Curious: Is it compliant?  I.e. does it reject requests which aren't
matching the exact octets needed, and create a response which does
match the exact octets needed?

Or does it just work without being WebSocket spec compliant?

> As far as I can tell, the WebSocket spec does not require special
> hardcoded handling of the request handshake. It's totally allowed to
> run it through a normal HTTP stack. In fact, it's totally allowed
> for servers to do no checking of the client request handshake at
> all, but that creates a security hole (possibility of violating
> integrity of a WebSocket service with XDomainRequest, cross-site XHR
> or cross-site form submission), one of the security holes we are
> trying to fix.

Is it permitted to not check the client request and be WebSocket spec compliant?
(Not just work, but be able to claim compliance.)

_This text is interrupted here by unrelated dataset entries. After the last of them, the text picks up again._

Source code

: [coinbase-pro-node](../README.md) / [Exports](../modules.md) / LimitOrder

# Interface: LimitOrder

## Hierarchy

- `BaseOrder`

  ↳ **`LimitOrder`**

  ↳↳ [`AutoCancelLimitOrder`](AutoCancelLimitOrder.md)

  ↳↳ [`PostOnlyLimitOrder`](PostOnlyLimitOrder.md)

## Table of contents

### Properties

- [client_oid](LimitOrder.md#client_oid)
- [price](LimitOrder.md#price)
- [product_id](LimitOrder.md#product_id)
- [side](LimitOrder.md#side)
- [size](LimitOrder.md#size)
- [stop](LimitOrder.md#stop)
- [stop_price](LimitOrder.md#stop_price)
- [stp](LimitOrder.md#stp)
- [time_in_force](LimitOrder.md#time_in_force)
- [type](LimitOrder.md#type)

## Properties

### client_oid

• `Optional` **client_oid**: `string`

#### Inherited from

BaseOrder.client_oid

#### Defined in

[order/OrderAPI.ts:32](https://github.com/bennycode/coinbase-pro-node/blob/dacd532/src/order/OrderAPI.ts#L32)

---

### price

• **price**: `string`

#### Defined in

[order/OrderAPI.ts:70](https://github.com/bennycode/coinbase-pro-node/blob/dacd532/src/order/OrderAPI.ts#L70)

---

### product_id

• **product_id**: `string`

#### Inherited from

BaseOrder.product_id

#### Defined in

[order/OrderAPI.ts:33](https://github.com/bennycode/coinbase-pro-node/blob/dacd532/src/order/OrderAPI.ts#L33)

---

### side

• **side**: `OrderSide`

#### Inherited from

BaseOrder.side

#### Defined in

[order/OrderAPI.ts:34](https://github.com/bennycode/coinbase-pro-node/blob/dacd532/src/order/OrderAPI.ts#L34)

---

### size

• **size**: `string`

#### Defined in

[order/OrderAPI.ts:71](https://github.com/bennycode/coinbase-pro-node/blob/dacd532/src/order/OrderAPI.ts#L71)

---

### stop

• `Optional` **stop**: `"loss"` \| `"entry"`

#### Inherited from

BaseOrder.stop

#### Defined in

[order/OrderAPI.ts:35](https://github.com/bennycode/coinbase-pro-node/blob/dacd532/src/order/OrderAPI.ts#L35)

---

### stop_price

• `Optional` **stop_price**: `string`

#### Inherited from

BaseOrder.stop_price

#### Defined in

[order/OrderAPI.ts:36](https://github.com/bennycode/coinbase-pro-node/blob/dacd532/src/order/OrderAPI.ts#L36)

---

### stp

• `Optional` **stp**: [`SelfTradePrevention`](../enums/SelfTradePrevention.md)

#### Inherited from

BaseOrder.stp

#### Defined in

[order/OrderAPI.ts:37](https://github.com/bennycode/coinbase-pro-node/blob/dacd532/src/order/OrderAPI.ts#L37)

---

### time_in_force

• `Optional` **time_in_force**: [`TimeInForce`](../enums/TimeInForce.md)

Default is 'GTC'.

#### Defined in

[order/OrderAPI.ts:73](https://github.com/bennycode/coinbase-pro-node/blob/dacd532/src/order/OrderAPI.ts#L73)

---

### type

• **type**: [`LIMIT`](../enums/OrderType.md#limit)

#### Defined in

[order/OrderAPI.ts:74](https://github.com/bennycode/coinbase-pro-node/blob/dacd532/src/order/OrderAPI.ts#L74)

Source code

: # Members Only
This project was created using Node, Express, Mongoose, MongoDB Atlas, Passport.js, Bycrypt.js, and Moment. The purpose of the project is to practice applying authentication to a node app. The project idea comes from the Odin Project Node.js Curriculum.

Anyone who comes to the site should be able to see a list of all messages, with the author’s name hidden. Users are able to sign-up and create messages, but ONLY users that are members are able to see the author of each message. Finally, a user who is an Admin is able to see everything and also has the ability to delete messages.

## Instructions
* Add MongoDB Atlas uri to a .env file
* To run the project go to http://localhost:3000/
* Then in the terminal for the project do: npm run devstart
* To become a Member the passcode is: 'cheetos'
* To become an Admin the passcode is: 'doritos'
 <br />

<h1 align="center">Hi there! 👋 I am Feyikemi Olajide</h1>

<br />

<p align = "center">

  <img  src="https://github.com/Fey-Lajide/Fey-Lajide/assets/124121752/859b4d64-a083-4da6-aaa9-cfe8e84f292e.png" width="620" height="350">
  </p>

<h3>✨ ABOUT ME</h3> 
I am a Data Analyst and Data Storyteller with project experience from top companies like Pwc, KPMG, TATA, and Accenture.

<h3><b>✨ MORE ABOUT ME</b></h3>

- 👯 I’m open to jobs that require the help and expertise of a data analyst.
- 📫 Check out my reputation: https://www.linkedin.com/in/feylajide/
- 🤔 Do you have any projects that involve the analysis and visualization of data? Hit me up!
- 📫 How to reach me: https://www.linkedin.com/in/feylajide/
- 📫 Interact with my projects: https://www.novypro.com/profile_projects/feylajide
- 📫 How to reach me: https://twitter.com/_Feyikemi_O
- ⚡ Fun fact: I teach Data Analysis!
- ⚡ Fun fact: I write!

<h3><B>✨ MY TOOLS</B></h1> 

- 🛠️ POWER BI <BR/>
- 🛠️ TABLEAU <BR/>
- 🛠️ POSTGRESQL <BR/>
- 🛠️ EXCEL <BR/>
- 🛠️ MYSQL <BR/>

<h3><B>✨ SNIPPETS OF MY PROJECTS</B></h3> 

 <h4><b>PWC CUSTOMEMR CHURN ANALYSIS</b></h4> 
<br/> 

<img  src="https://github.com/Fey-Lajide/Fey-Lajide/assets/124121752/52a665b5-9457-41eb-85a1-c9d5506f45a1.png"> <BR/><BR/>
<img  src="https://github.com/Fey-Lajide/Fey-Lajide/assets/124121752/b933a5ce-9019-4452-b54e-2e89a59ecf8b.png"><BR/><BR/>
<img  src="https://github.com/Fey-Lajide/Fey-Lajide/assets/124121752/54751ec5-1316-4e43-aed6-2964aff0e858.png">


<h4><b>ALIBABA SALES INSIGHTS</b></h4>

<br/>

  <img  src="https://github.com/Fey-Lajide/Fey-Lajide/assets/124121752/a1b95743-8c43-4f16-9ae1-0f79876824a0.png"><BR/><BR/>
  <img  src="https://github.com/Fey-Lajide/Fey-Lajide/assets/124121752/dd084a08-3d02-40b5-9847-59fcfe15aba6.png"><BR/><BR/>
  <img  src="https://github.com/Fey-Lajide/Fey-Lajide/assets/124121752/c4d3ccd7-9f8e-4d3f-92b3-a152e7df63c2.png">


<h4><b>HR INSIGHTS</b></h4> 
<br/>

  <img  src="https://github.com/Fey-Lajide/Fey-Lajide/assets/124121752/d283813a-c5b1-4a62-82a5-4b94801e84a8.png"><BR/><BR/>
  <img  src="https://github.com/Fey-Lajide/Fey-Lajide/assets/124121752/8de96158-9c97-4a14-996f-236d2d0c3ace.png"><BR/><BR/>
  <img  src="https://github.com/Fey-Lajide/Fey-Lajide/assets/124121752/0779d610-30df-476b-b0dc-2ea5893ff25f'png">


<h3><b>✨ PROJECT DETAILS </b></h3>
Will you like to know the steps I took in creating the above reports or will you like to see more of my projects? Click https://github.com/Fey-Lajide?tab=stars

> FWIW I think my nonce proposal would allow doing this for the
> response at no cost in security - getting your victim to echo back a
> hash of an unpredictable nonce is so unlikely that there's no need to
> count on newlines in the handshake.

hash(nonce) + regular HTTP would go through proxies.

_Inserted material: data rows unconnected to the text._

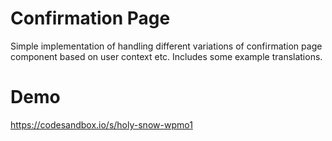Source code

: # Confirmation Page
Simple implementation of handling different variations of confirmation page component based on user context etc.
Includes some example translations.

# Demo
https://codesandbox.io/s/holy-snow-wpmo1
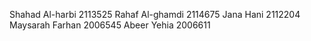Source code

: Shahad Al-harbi 2113525
Rahaf Al-ghamdi 2114675
Jana Hani 2112204
Maysarah Farhan 2006545
Abeer Yehia 2006611
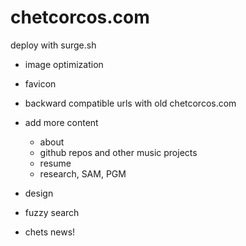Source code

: # chetcorcos.com

deploy with surge.sh

- image optimization
- favicon
- backward compatible urls with old chetcorcos.com

- add more content
	- about
	- github repos and other music projects
	- resume
	- research, SAM, PGM

- design

- fuzzy search
- chets news!
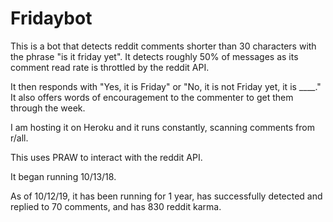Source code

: # Fridaybot

This is a bot that detects reddit comments shorter than 30 characters with the phrase "is it friday yet". It detects roughly 50% of messages as its comment read rate is throttled by the reddit API.

It then responds with "Yes, it is Friday" or "No, it is not Friday yet, it is ____." It also offers words of encouragement to the commenter to get them through the week.

 I am hosting it on Heroku and it runs constantly, scanning comments from r/all. 
 
 This uses PRAW to interact with the reddit API.
 
 It began running 10/13/18.
 
 As of 10/12/19, it has been running for 1 year, has successfully detected and replied to 70 comments, and has 830 reddit karma. 
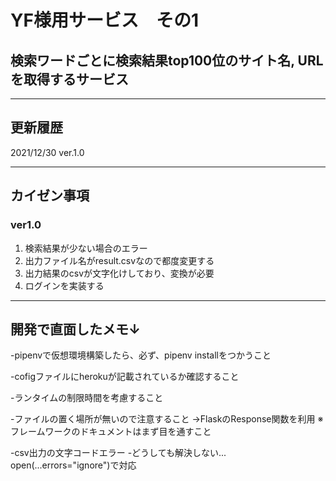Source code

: # YF様用サービス　その1

## 検索ワードごとに検索結果top100位のサイト名, URLを取得するサービス

___

## 更新履歴
2021/12/30 ver.1.0

___

## カイゼン事項
### ver1.0
1. 検索結果が少ない場合のエラー
2. 出力ファイル名がresult.csvなので都度変更する
3. 出力結果のcsvが文字化けしており、変換が必要
4. ログインを実装する


___

## 開発で直面したメモ↓

-pipenvで仮想環境構築したら、必ず、pipenv installをつかうこと

-cofigファイルにherokuが記載されているか確認すること

-ランタイムの制限時間を考慮すること

-ファイルの置く場所が無いので注意すること
	→FlaskのResponse関数を利用
	※フレームワークのドキュメントはまず目を通すこと

-csv出力の文字コードエラー
	-どうしても解決しない... open(...errors="ignore")で対応

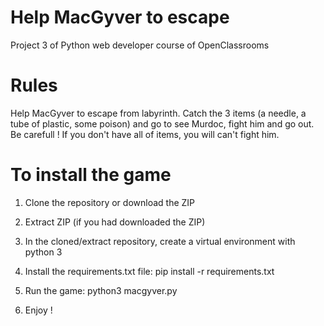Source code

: # Help MacGyver to escape
Project 3 of Python web developer course of OpenClassrooms

# Rules
Help MacGyver to escape from labyrinth.
Catch the 3 items (a needle, a tube of plastic, some poison) and go to see Murdoc, fight him and go out.
Be carefull ! If you don't have all of items, you will can't fight him.

# To install the game
1) Clone the repository or download the ZIP

2) Extract ZIP (if you had downloaded the ZIP)

3) In the cloned/extract repository, create a virtual environment with python 3

4) Install the requirements.txt file:
	pip install -r requirements.txt

5) Run the game:
	python3 macgyver.py

6) Enjoy !
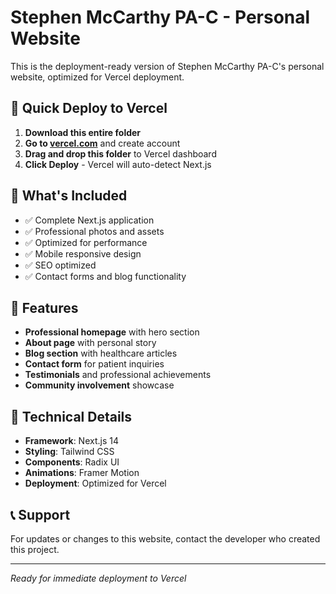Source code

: 
# Stephen McCarthy PA-C - Personal Website

This is the deployment-ready version of Stephen McCarthy PA-C's personal website, optimized for Vercel deployment.

## 🚀 Quick Deploy to Vercel

1. **Download this entire folder**
2. **Go to [vercel.com](https://vercel.com)** and create account
3. **Drag and drop this folder** to Vercel dashboard
4. **Click Deploy** - Vercel will auto-detect Next.js

## 📁 What's Included

- ✅ Complete Next.js application
- ✅ Professional photos and assets
- ✅ Optimized for performance
- ✅ Mobile responsive design
- ✅ SEO optimized
- ✅ Contact forms and blog functionality

## 🎯 Features

- **Professional homepage** with hero section
- **About page** with personal story
- **Blog section** with healthcare articles
- **Contact form** for patient inquiries
- **Testimonials** and professional achievements
- **Community involvement** showcase

## 🔧 Technical Details

- **Framework**: Next.js 14
- **Styling**: Tailwind CSS
- **Components**: Radix UI
- **Animations**: Framer Motion
- **Deployment**: Optimized for Vercel

## 📞 Support

For updates or changes to this website, contact the developer who created this project.

---
*Ready for immediate deployment to Vercel*
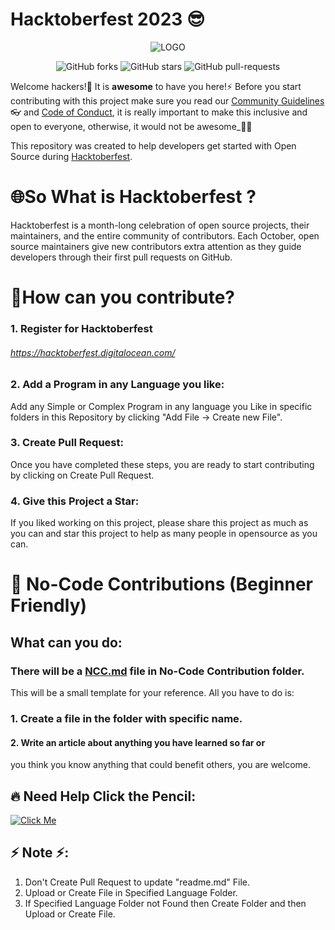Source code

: # Hacktoberfest 2023 😎
<p align="center">
  <img src="https://hacktoberfest.com/_next/static/media/logo-hacktoberfest--logomark.b91c17d2.svg?raw=true" alt="LOGO"/>
</p>
<p align="center">
   <img alt="GitHub forks" src="https://img.shields.io/github/forks/iamehran/hacktoberfest2022?style=social"></a>
   <img alt="GitHub stars" src="https://img.shields.io/github/stars/iamehran/hacktoberfest2022?style=social"></a>
   <img alt="GitHub pull-requests" src="https://img.shields.io/github/issues-pr/iamehran/hacktoberfest2022?label=PR%27s&style=social"></a>
</p>

Welcome hackers!🤌 It is **awesome** to have you here!⚡ Before you start contributing with this project make sure you read our [Community Guidelines](https://github.com/iamehran/hacktoberfest2022/blob/main/Contributing.md)👓 and [Code of Conduct](https://github.com/iamehran/hacktoberfest2022/blob/main/Code%20of%20Conduct.md), it is really important to make this inclusive and open to everyone, otherwise, it would not be awesome_🙅‍♂️

This repository was created to help developers get started with Open Source during [Hacktoberfest](https://hacktoberfest.digitalocean.com/).
# 🌐So What is Hacktoberfest ?
Hacktoberfest is a month-long celebration of open source projects, their maintainers, and the entire community of contributors. Each October, open source maintainers give new contributors extra attention as they guide developers through their first pull requests on GitHub.

# 🌄How can you contribute?
### 1. Register for Hacktoberfest
###### https://hacktoberfest.digitalocean.com/

### 2. Add a Program in any Language you like:
Add any Simple or Complex Program in any language you Like in specific folders in this Repository by clicking "Add File -> Create new File".

### 3. Create Pull Request:
Once you have completed these steps, you are ready to start contributing by clicking on Create Pull Request.

### 4. Give this Project a Star:
If you liked working on this project, please share this project as much as you can and star this project to help as many people in opensource as you can.

# 🚀 No-Code Contributions (Beginner Friendly)
## What can you do:
### There will be a [NCC.md](https://github.com/iamehran/hacktoberfest2022/blob/main/No-Code%20Contribution/NCC.md) file in No-Code Contribution folder.
This will be a small template for your reference.
All you have to do is:
### 1. Create a file in the folder with specific name.
#### 2. Write an article about anything you have learned so far or
you think you know anything that could benefit others, you are welcome.
## 🔥 Need Help Click the Pencil:
[![Click Me](https://hacktoberfest.com/_next/static/media/8bit-pencil.a090bd5a.svg)](https://opensource.guide/how-to-contribute/)

## ⚡ Note ⚡:
1. Don't Create Pull Request to update "readme.md" File.
2. Upload or Create File in Specified Language Folder.
3. If Specified Language Folder not Found then Create Folder and then Upload or Create File.

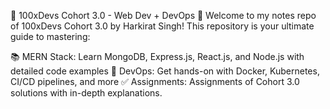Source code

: 🚀 100xDevs Cohort 3.0 - Web Dev + DevOps 🚀
Welcome to my notes repo of 100xDevs Cohort 3.0 by Harkirat Singh! This repository is your ultimate guide to mastering:

📚 MERN Stack: Learn MongoDB, Express.js, React.js, and Node.js with detailed code examples
📝 DevOps: Get hands-on with Docker, Kubernetes, CI/CD pipelines, and more
✅ Assignments: Assignments of Cohort 3.0 solutions with in-depth explanations.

Current proposal intentionally fails at compliant HTTP proxies, on port 80,
doesn't it?

That would be a significant change in behaviour.

Other than that, I do like the idea, as an "are you a WebSocket server" check.

(I'm wondering why the CORS check used for XmlHttpRequest is
unsuitable, though.)

Maybe we can take the nonce idea further: An "are you a WebSocket
server that supports subprotocols X,Y,Z that I must have" check, where
a WebSocket server that doesn't support X,Y,Z would fail it.  That'd
be infinitely more reliable than HTTP's Expect mechanism, which relies
on proactive implementation by server developers who sometimes don't,
making it unusable.

If you like that idea, I'll describe how it would work.

(Starts getting ideas about nonce-verified proxy opt-in too... Hmm.)